2003 Big East Conference baseball tournament
- Teams: 4
- Format: Double-elimination tournament
- Finals site: Commerce Bank Ballpark; Bridgewater, New Jersey;
- Champions: Notre Dame (2nd title)
- Winning coach: Paul Mainieri (2nd title)
- MVP: Javi Sanchez (Notre Dame)

= 2003 Big East Conference baseball tournament =

American college baseball tournament

The 2003 Big East Conference baseball tournament was held at Commerce Bank Ballpark in Bridgewater, New Jersey. This was the nineteenth annual Big East Conference baseball tournament. The won their second tournament championship in a row and claimed the Big East Conference's automatic bid to the 2003 NCAA Division I baseball tournament. Notre Dame would go on to win five championships in a row.

== Format and seeding ==
The Big East baseball tournament was a 4 team double elimination tournament in 2003. The top four regular season finishers were seeded one through four based on conference winning percentage only.

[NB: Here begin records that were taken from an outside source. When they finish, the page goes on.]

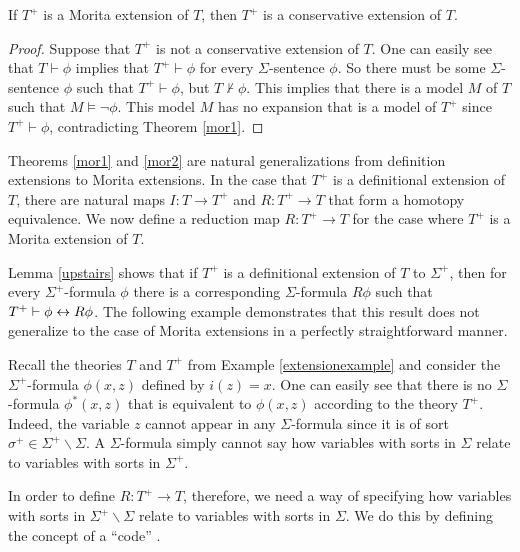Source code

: \begin{thm}[Barrett] If $T^+$ is a Morita extension of $T$, then $T^+$
  is a conservative extension of $T$. \label{mor2}
\end{thm}

\begin{proof}
  Suppose that $T^+$ is not a conservative extension of $T$. One can
  easily see that $T\vdash\phi$ implies that $T^+\vdash\phi$ for every
  $\Sigma$-sentence $\phi$. So there must be some $\Sigma$-sentence
  $\phi$ such that $T^+\vdash\phi$, but $T\not\vdash\phi$. This
  implies that there is a model $M$ of $T$ such that
  $M\vDash\lnot\phi$. This model $M$ has no expansion that is a model
  of $T^+$ since $T^+\vdash\phi$, contradicting Theorem \ref{mor1}.
\end{proof}

Theorems \ref{mor1} and \ref{mor2} are natural generalizations from
definition extensions to Morita extensions.  In the case that $T^+$ is
a definitional extension of $T$, there are natural maps $I:T\to T^+$
and $R:T^+\to T$ that form a homotopy equivalence.  We now define a
reduction map $R:T^+\to T$ for the case where $T^+$ is a Morita
extension of $T$.

Lemma \ref{upstairs} shows that if $T^+$ is a definitional extension
of $T$ to $\Sigma^+$, then for every $\Sigma^+$-formula $\phi$ there
is a corresponding $\Sigma$-formula $R\phi$ such that
$T^+\vdash \phi\leftrightarrow R\phi$.  The following example demonstrates that
this result does not generalize to the case of Morita extensions in a
perfectly straightforward manner.

\begin{example} Recall the theories $T$ and $T^+$ from Example
  \ref{extensionexample} and consider the $\Sigma^+$-formula
  $\phi(x, z)$ defined by $i(z)=x$. One can easily see that there is
  no $\Sigma$-formula $\phi^*(x, z)$ that is equivalent to
  $\phi(x, z)$ according to the theory $T^+$. Indeed, the variable $z$
  cannot appear in any $\Sigma$-formula since it is of sort
  $\sigma^+\in\Sigma^+\backslash\Sigma$. A $\Sigma$-formula simply
  cannot say how variables with sorts in $\Sigma$ relate to variables
  with sorts in $\Sigma^+$.
\end{example}

In order to define $R:T^+\to T$, therefore, we need a way of
specifying how variables with sorts in $\Sigma^+\backslash\Sigma$
relate to variables with sorts in $\Sigma$.  We do this by defining
the concept of a ``code'' \cite[see][]{szczerba1977}.

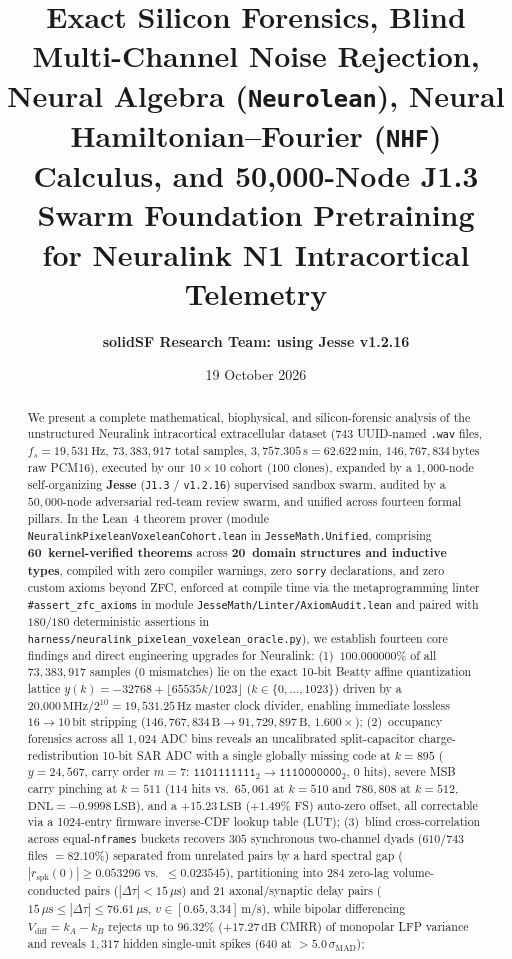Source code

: \documentclass[11pt,letterpaper]{article}
\title{\textbf{Exact Silicon Forensics, Blind Multi-Channel Noise Rejection,\\
Neural Algebra (\texttt{Neurolean}), Neural Hamiltonian--Fourier (\texttt{NHF})\\
Calculus, and 50,000-Node J1.3 Swarm Foundation Pretraining\\
for Neuralink N1 Intracortical Telemetry}}
\author{\textbf{solidSF Research Team: using Jesse v1.2.16}}
\date{19 October 2026}
\newcommand{\lean}[1]{\nolinkurl{#1}}
\theoremstyle{definition}
\begin{document}
\maketitle

\begin{abstract}
We present a complete mathematical, biophysical, and silicon-forensic analysis of the unstructured Neuralink intracortical extracellular dataset ($743$ UUID-named \texttt{.wav} files, $f_s = 19{,}531\,\text{Hz}$, $73{,}383{,}917$ total samples, $3{,}757.305\,\text{s} = 62.622\,\text{min}$, $146{,}767{,}834\,\text{bytes}$ raw PCM16), executed by our $10\times 10$ cohort ($100$ clones), expanded by a $1{,}000$-node self-organizing \textbf{Jesse} (\texttt{J1.3} / \texttt{v1.2.16}) supervised sandbox swarm, audited by a $50{,}000$-node adversarial red-team review swarm, and unified across fourteen formal pillars. In the Lean~4 theorem prover (module \texttt{Neuralink\-Pixelean\-Voxelean\-Cohort.lean} in \nolinkurl{JesseMath.Unified}, comprising \textbf{60~kernel-verified theorems} across \textbf{20~domain structures and inductive types}, compiled with zero compiler warnings, zero \texttt{sorry} declarations, and zero custom axioms beyond ZFC, enforced at compile time via the metaprogramming linter \texttt{\#}\lean{assert_zfc_axioms} in module \nolinkurl{JesseMath/Linter/AxiomAudit.lean} and paired with $180 / 180$ deterministic assertions in \nolinkurl{harness/neuralink_pixelean_voxelean_oracle.py}), we establish fourteen core findings and direct engineering upgrades for Neuralink:
(1)~$100.000000\%$ of all $73{,}383{,}917$ samples ($0$ mismatches) lie on the exact 10-bit Beatty affine quantization lattice $y(k) = -32768 + \lfloor 65535k/1023 \rfloor$ ($k \in \{0,\dots,1023\}$) driven by a $20.000\,\text{MHz} / 2^{10} = 19{,}531.25\,\text{Hz}$ master clock divider, enabling immediate lossless $16 \to 10\,\text{bit}$ stripping ($146{,}767{,}834\,\text{B} \to 91{,}729{,}897\,\text{B}$, $1.600\times$);
(2)~occupancy forensics across all $1{,}024$ ADC bins reveals an uncalibrated split-capacitor charge-redistribution 10-bit SAR ADC with a single globally missing code at $k = 895$ ($y = 24{,}567$, carry order $m = 7$: $\mathtt{1101111111}_2 \to \mathtt{1110000000}_2$, $0$ hits), severe MSB carry pinching at $k = 511$ ($114$ hits vs.\ $65{,}061$ at $k = 510$ and $786{,}808$ at $k = 512$, $\mathrm{DNL} = -0.9998\,\text{LSB}$), and a $+15.23\,\text{LSB}$ ($+1.49\%$ FS) auto-zero offset, all correctable via a 1024-entry firmware inverse-CDF lookup table (LUT);
(3)~blind cross-correlation across equal-\texttt{nframes} buckets recovers $305$ synchronous two-channel dyads ($610 / 743$ files $= 82.10\%$) separated from unrelated pairs by a hard spectral gap ($|r_{\mathrm{spk}}(0)| \ge 0.053296$ vs.\ $\le 0.023545$), partitioning into $284$ zero-lag volume-conducted pairs ($|\Delta\tau| < 15\,\mu\text{s}$) and $21$ axonal/synaptic delay pairs ($15\,\mu\text{s} \le |\Delta\tau| \le 76.61\,\mu\text{s}$, $v \in [0.65, 3.34]\,\text{m/s}$), while bipolar differencing $V_{\mathrm{diff}} = k_A - k_B$ rejects up to $96.32\%$ ($+17.27\,\text{dB}$ CMRR) of monopolar LFP variance and reveals $1{,}317$ hidden single-unit spikes ($640$ at $> 5.0\,\sigma_{\mathrm{MAD}}$);

\end{abstract}
\end{document}
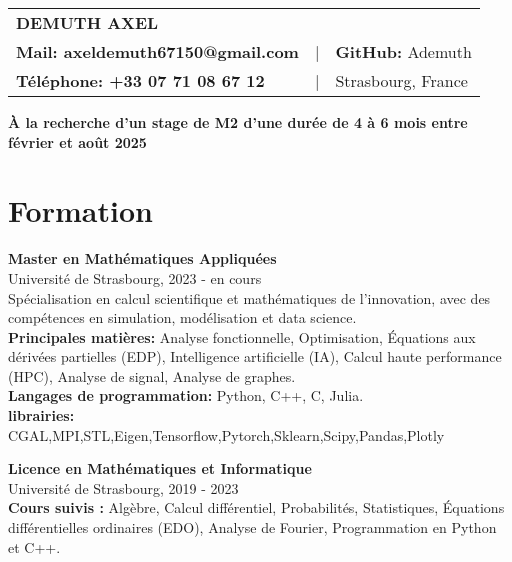 \documentclass[a4paper,10pt]{article}
\begin{document}
\begin{center}
    \begin{tabular}{>{\bfseries}l c l}
        \textbf{\LARGE DEMUTH AXEL} & & \\[0.3cm]
        \textbf{Mail:} axeldemuth67150@gmail.com & | & \textbf{GitHub:} Ademuth \\[0.1cm]
        \textbf{Téléphone:} +33 07 71 08 67 12 & | & Strasbourg, France
    \end{tabular}
\end{center}

\vspace{0.5cm}

\begin{center}
    \textbf{À la recherche d'un stage de M2 d'une durée de 4 à 6 mois entre février et août 2025}
\end{center}

\vspace{0.5cm}

\section*{Formation}
\noindent
\textbf{Master en Mathématiques Appliquées} \\
Université de Strasbourg, 2023 - en cours \\
Spécialisation en calcul scientifique et mathématiques de l'innovation, avec des compétences en simulation, modélisation et data science. \\

\noindent
\textbf{Principales matières:} Analyse fonctionnelle, Optimisation, Équations aux dérivées partielles (EDP), Intelligence artificielle (IA), Calcul haute performance (HPC), Analyse de signal, Analyse de graphes. \\

\noindent
\textbf{Langages de programmation:} Python, C++, C, Julia. \\
\textbf{librairies:} CGAL,MPI,STL,Eigen,Tensorflow,Pytorch,Sklearn,Scipy,Pandas,Plotly
\vspace{0.2cm} 
\vspace{0.1cm}

\noindent
\textbf{Licence en Mathématiques et Informatique} \\
Université de Strasbourg, 2019 - 2023 \\
\noindent
\textbf{Cours suivis :} Algèbre, Calcul différentiel, Probabilités, Statistiques, Équations différentielles ordinaires (EDO), Analyse de Fourier, Programmation en Python et C++. \\
\end{document}
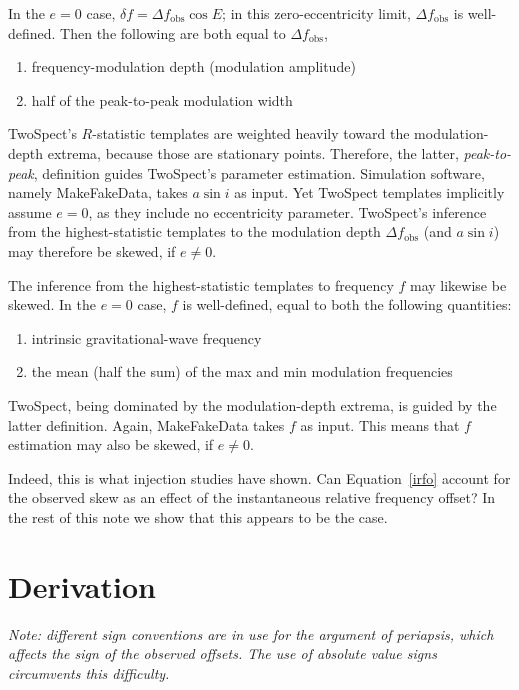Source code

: \documentclass{article}
\begin{document}
In the $e = 0$ case, $\delta f = \Delta f_\mathrm{obs} \cos E$; in this zero-eccentricity limit, $\Delta f_\mathrm{obs}$ is well-defined. 
Then the following are both equal to $\Delta f_\mathrm{obs}$,

\begin{enumerate}
\item frequency-modulation depth (modulation amplitude)
\item half of the peak-to-peak modulation width 
\end{enumerate}

TwoSpect's $R$-statistic templates are weighted heavily toward the modulation-depth extrema, because those are stationary points.
Therefore, the latter, \textit{peak-to-peak}, definition guides TwoSpect's parameter estimation.
Simulation software, namely MakeFakeData, takes $a \sin i$ as input.
Yet TwoSpect templates implicitly assume $e=0$, as they include no eccentricity parameter.
TwoSpect's inference from the highest-statistic templates to the modulation depth $\Delta f_\mathrm{obs}$ (and $a \sin i$) may therefore be skewed, if $e \neq 0$. 
 
The inference from the highest-statistic templates to frequency $f$ may likewise be skewed.
In the $e=0$ case, $f$ is well-defined, equal to both the following quantities:

\begin{enumerate}
\item intrinsic gravitational-wave frequency
\item the mean (half the sum) of the max and min modulation frequencies
\end{enumerate}

TwoSpect, being dominated by the modulation-depth extrema, is guided by the latter definition.
Again, MakeFakeData takes $f$ as input.
This means that $f$ estimation may also be skewed, if $e \neq 0$.

Indeed, this is what injection studies have shown. 
Can Equation~\ref{irfo} account for the observed skew as an effect of the instantaneous relative frequency offset?
In the rest of this note we show that this appears to be the case.

\section{Derivation}

\textit{Note: different sign conventions are in use for the argument of periapsis, which affects the sign of the observed offsets. The use of absolute value signs circumvents this difficulty.}
\end{document}
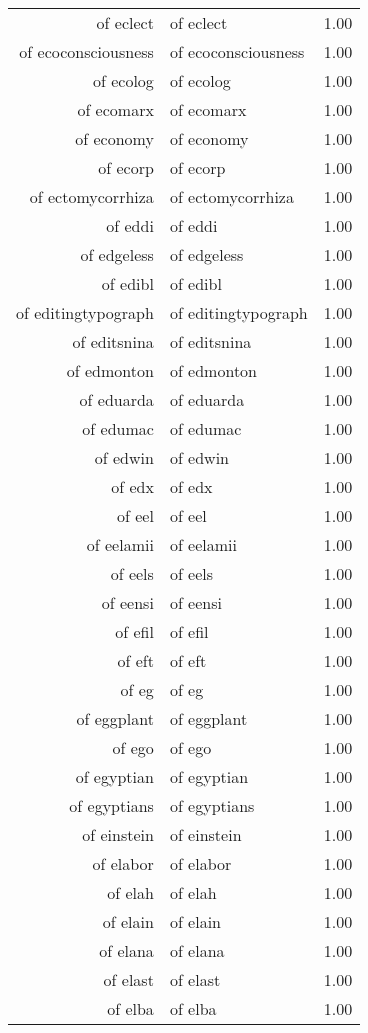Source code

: \begin{table}[ht]
\begin{tabular}{rlr}
  of eclect & of eclect & 1.00 \\ 
  of ecoconsciousness & of ecoconsciousness & 1.00 \\ 
  of ecolog & of ecolog & 1.00 \\ 
  of ecomarx & of ecomarx & 1.00 \\ 
  of economy & of economy & 1.00 \\ 
  of ecorp & of ecorp & 1.00 \\ 
  of ectomycorrhiza & of ectomycorrhiza & 1.00 \\ 
  of eddi & of eddi & 1.00 \\ 
  of edgeless & of edgeless & 1.00 \\ 
  of edibl & of edibl & 1.00 \\ 
  of editingtypograph & of editingtypograph & 1.00 \\ 
  of editsnina & of editsnina & 1.00 \\ 
  of edmonton & of edmonton & 1.00 \\ 
  of eduarda & of eduarda & 1.00 \\ 
  of edumac & of edumac & 1.00 \\ 
  of edwin & of edwin & 1.00 \\ 
  of edx & of edx & 1.00 \\ 
  of eel & of eel & 1.00 \\ 
  of eelamii & of eelamii & 1.00 \\ 
  of eels & of eels & 1.00 \\ 
  of eensi & of eensi & 1.00 \\ 
  of efil & of efil & 1.00 \\ 
  of eft & of eft & 1.00 \\ 
  of eg & of eg & 1.00 \\ 
  of eggplant & of eggplant & 1.00 \\ 
  of ego & of ego & 1.00 \\ 
  of egyptian & of egyptian & 1.00 \\ 
  of egyptians & of egyptians & 1.00 \\ 
  of einstein & of einstein & 1.00 \\ 
  of elabor & of elabor & 1.00 \\ 
  of elah & of elah & 1.00 \\ 
  of elain & of elain & 1.00 \\ 
  of elana & of elana & 1.00 \\ 
  of elast & of elast & 1.00 \\ 
  of elba & of elba & 1.00 \\ 

\end{tabular}
\end{table}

| Team | W | L | Pct. | GB | Seed |
|---|---|---|---|---|---|
| Rutgers | 19 | 6 | .760 | – | 1 |
| West Virginia | 18 | 6 | .750 | .5 | 2 |
| Notre Dame | 16 | 7 | .696 | 2 | 3 |
| Virginia Tech | 15 | 10 | .600 | 4 | 4 |
| Boston College | 13 | 11 | .542 | 5.5 | – |
| Pittsburgh | 13 | 13 | .500 | 5.5 | – |
| St. John's | 12 | 14 | .462 | 7.5 | – |
| Seton Hall | 11 | 14 | .440 | 8 | – |
| Connecticut | 10 | 15 | .400 | 9 | – |
| Villanova | 6 | 19 | .240 | 13 | – |
| Georgetown | 4 | 22 | .154 | 15.5 | – |

== Jack Kaiser Award ==
Javi Sanchez was the winner of the 2003 Jack Kaiser Award. Sanchez was a junior catcher for Notre Dame.